Natural world physical, brain operational, and mind phenomenal space-time.

Andrew A Fingelkurts1, Alexander A Fingelkurts, Carlos F H Neves.   

Abstract

Concepts of space and time are widely developed in physics. However, there is a considerable lack of biologically plausible theoretical frameworks that can demonstrate how space and time dimensions are implemented in the activity of the most complex life-system - the brain with a mind. Brain activity is organized both temporally and spatially, thus representing space-time in the brain. Critical analysis of recent research on the space-time organization of the brain's activity pointed to the existence of so-called operational space-time in the brain. This space-time is limited to the execution of brain operations of differing complexity. During each such brain operation a particular short-term spatio-temporal pattern of integrated activity of different brain areas emerges within related operational space-time. At the same time, to have a fully functional human brain one needs to have a subjective mental experience.
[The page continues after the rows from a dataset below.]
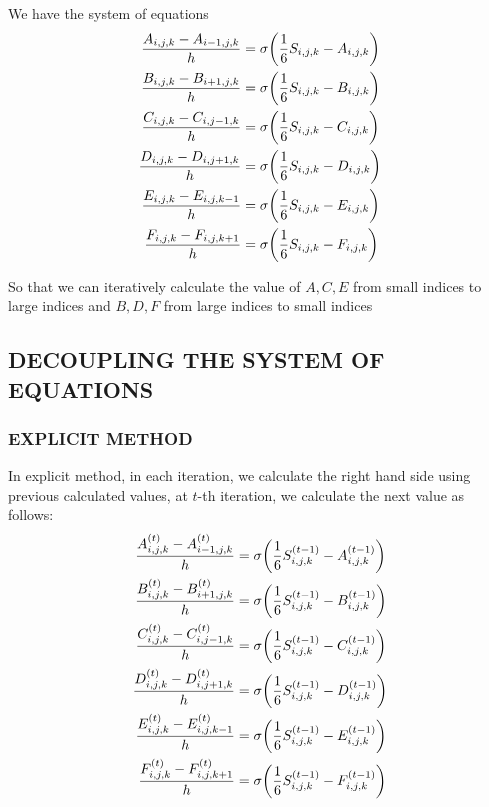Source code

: We have the system of equations
\begin{align*}
	\frac{A_{i, j, k} - A_{i-1, j, k}}{h} &= \sigma \tuple*{\frac{1}{6} S_{i, j, k} - A_{i, j, k}} \\
	\frac{B_{i, j, k} - B_{i+1, j, k}}{h} &= \sigma \tuple*{\frac{1}{6} S_{i, j, k} - B_{i, j, k}} \\
	\frac{C_{i, j, k} - C_{i, j-1, k}}{h} &= \sigma \tuple*{\frac{1}{6} S_{i, j, k} - C_{i, j, k}} \\
	\frac{D_{i, j, k} - D_{i, j+1, k}}{h} &= \sigma \tuple*{\frac{1}{6} S_{i, j, k} - D_{i, j, k}} \\
	\frac{E_{i, j, k} - E_{i, j, k-1}}{h} &= \sigma \tuple*{\frac{1}{6} S_{i, j, k} - E_{i, j, k}} \\
	\frac{F_{i, j, k} - F_{i, j, k+1}}{h} &= \sigma \tuple*{\frac{1}{6} S_{i, j, k} - F_{i, j, k}}
\end{align*}

So that we can iteratively calculate the value of $A, C, E$ from small indices to large indices and $B, D, F$ from large indices to small indices

\subsection{DECOUPLING THE SYSTEM OF EQUATIONS}

\subsubsection{EXPLICIT METHOD}

In explicit method, in each iteration, we calculate the right hand side using previous calculated values, at $t$-th iteration, we calculate the next value as follows:
\begin{align*}
	\frac{A_{i, j, k}^{(t)} - A_{i-1, j, k}^{(t)}}{h} &= \sigma \tuple*{\frac{1}{6} S_{i, j, k}^{(t-1)} - A_{i, j, k}^{(t-1)}} \\
	\frac{B_{i, j, k}^{(t)} - B_{i+1, j, k}^{(t)}}{h} &= \sigma \tuple*{\frac{1}{6} S_{i, j, k}^{(t-1)} - B_{i, j, k}^{(t-1)}} \\
	\frac{C_{i, j, k}^{(t)} - C_{i, j-1, k}^{(t)}}{h} &= \sigma \tuple*{\frac{1}{6} S_{i, j, k}^{(t-1)} - C_{i, j, k}^{(t-1)}} \\
	\frac{D_{i, j, k}^{(t)} - D_{i, j+1, k}^{(t)}}{h} &= \sigma \tuple*{\frac{1}{6} S_{i, j, k}^{(t-1)} - D_{i, j, k}^{(t-1)}} \\
	\frac{E_{i, j, k}^{(t)} - E_{i, j, k-1}^{(t)}}{h} &= \sigma \tuple*{\frac{1}{6} S_{i, j, k}^{(t-1)} - E_{i, j, k}^{(t-1)}} \\
	\frac{F_{i, j, k}^{(t)} - F_{i, j, k+1}^{(t)}}{h} &= \sigma \tuple*{\frac{1}{6} S_{i, j, k}^{(t-1)} - F_{i, j, k}^{(t-1)}}
\end{align*}

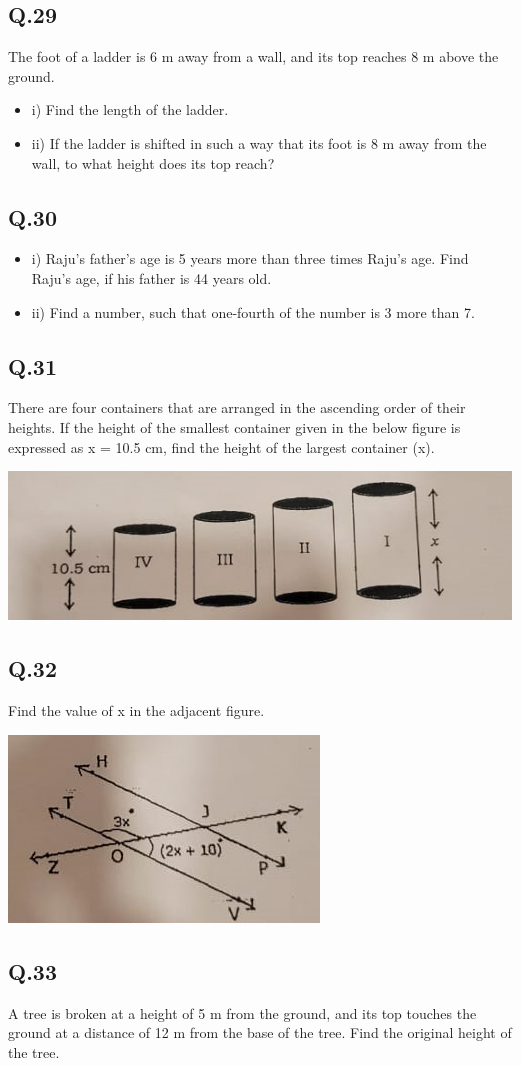 \documentclass[11pt]{article}
\begin{document}
\subsection*{Q.29}
\label{sec:org6342a23}
The foot of a ladder is 6 m away from a wall, and its top reaches 8 m above the ground.
\begin{itemize}
\item i) Find the length of the ladder.
\item ii) If the ladder is shifted in such a way that its foot is 8 m away from the wall, to what height does its top reach?
\end{itemize}
\subsection*{Q.30}
\label{sec:org16a5e22}
\begin{itemize}
\item i) Raju's father's age is 5 years more than three times Raju's age. Find Raju's age, if his father is 44 years old.
\item ii) Find a number, such that one-fourth of the number is 3 more than 7.
\end{itemize}
\subsection*{Q.31}
\label{sec:org3f121e2}
There are four containers that are arranged in the ascending order of their heights. If the height of the smallest container given in the below figure is expressed as x = 10.5 cm, find the height of the largest container (x).
\begin{center}
\includegraphics[width=.9\linewidth]{./maths31.png}
\end{center}
\subsection*{Q.32}
\label{sec:orgb578b96}
Find the value of x in the adjacent figure.
\begin{center}
\includegraphics[width=.9\linewidth]{./maths32.png}
\end{center}
\subsection*{Q.33}
\label{sec:org9d72099}
A tree is broken at a height of 5 m from the ground, and its top touches the ground at a distance of 12 m from the base of the tree. Find the original height of the tree.
\end{document}
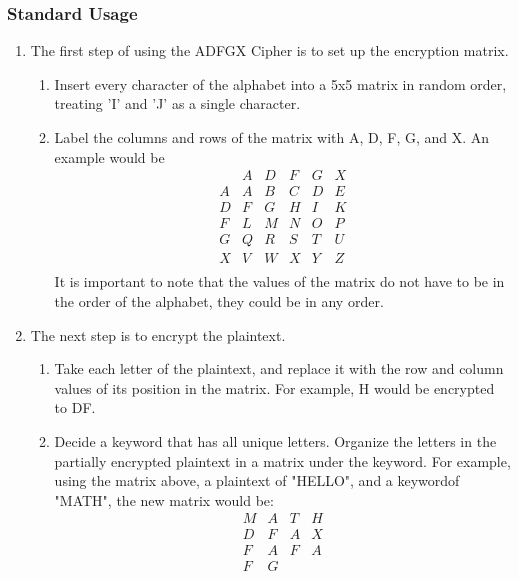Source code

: \documentclass[14pt]{article}
\begin{document}
    	\subsubsection{Standard Usage}
    	\begin{enumerate}
    		\item The first step of using the ADFGX Cipher is to set up the encryption matrix.
    			\begin{enumerate}
    				\item Insert every character of the alphabet into a 5x5 matrix in random order, treating 'I' and 'J' as a single character.
    
    				\item Label the columns and rows of the matrix with A, D, F, G, and X. An example would be
    					\[
    						\begin{array}{c|ccccc}
    							  & A & D & F & G & X \\
    							\hline
    							A & A & B & C & D & E \\
    							D & F & G & H & I & K \\
    							F & L & M & N & O & P \\
    							G & Q & R & S & T & U \\
    							X & V & W & X & Y & Z \\
    						\end{array}
    					\]
    					It is important to note that the values of the matrix do not have to be in the order of the alphabet, they could be in any order.
    			\end{enumerate}
    
    		\item The next step is to encrypt the plaintext.
    			\begin{enumerate}
    				\item Take each letter of the plaintext, and replace it with the row and column values of its position in the matrix. For example, H would be encrypted to DF.
    
    				\item Decide a keyword that has all unique letters. Organize the letters in the partially encrypted plaintext in a matrix under the keyword. For example, using the matrix above, a plaintext of "HELLO", and a keywordof "MATH", the new matrix would be:
    					\[
    						\begin{array}{ccccc}
    							M & A & T & H \\
    							\hline
    							D & F & A & X \\
    							F & A & F & A \\
    							F & G &   &   \\
    						\end{array}
    					\]
    

\end{enumerate}
\end{enumerate}
\end{document}
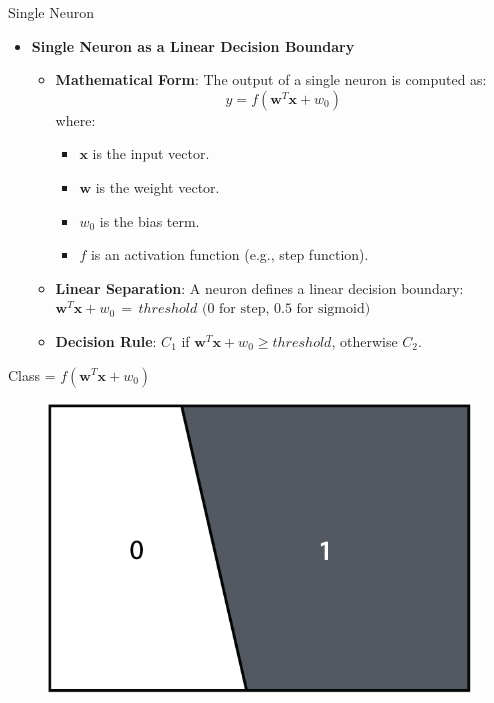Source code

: \documentclass[serif, aspectratio=169]{beamer}
\begin{document}
\begin{frame}{Single Neuron}
    \begin{itemize}
        \item \textbf{Single Neuron as a Linear Decision Boundary}
        \medskip
        \begin{itemize}\itemsep1em
        \item \textbf{Mathematical Form}:
        The output of a single neuron is computed as:
        \[
        y = f(\mathbf{w}^T \mathbf{x} + w_0)
        \]
        where:
        \begin{itemize}
            \item \( \mathbf{x} \) is the input vector.
            \item \( \mathbf{w} \) is the weight vector.
            \item \( w_0 \) is the bias term.
            \item \( f \) is an activation function (e.g., step function).
        \end{itemize}
        
        \item \textbf{Linear Separation}: 
        A neuron defines a linear decision boundary: \\
        \(
        \mathbf{w}^T \mathbf{x} + w_0 \, = \, threshold \text{ (0 for step, 0.5 for sigmoid)}
        \)
        \item \textbf{Decision Rule}:
        $C_1$ if \( \mathbf{w}^T \mathbf{x} + w_0 \geq threshold \), otherwise $C_2$.
        \end{itemize}
    \end{itemize}
    \endminipage
    \hfill
        \centering Class = \(f(\mathbf{w}^T \mathbf{x} + w_0)\)
        \begin{figure}
            \centering
            \includegraphics[width=.8\linewidth]{pic/Figure_20.png}
        \end{figure}
    \endminipage
    \vfill
\end{frame}
\end{document}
Current research on the subjective mental experience offers detailed analysis of space-time organization of the mind. According to this research, subjective mental experience (subjective virtual world) has definitive spatial and temporal properties similar to many physical phenomena. Based on systematic review of the propositions and tenets of brain and mind space-time descriptions, our aim in this review essay is to explore the relations between the two. To be precise, we would like to discuss the hypothesis that via the brain operational space-time the mind subjective space-time is connected to otherwise distant physical space-time reality. Copyright 2010 Elsevier B.V. All rights reserved.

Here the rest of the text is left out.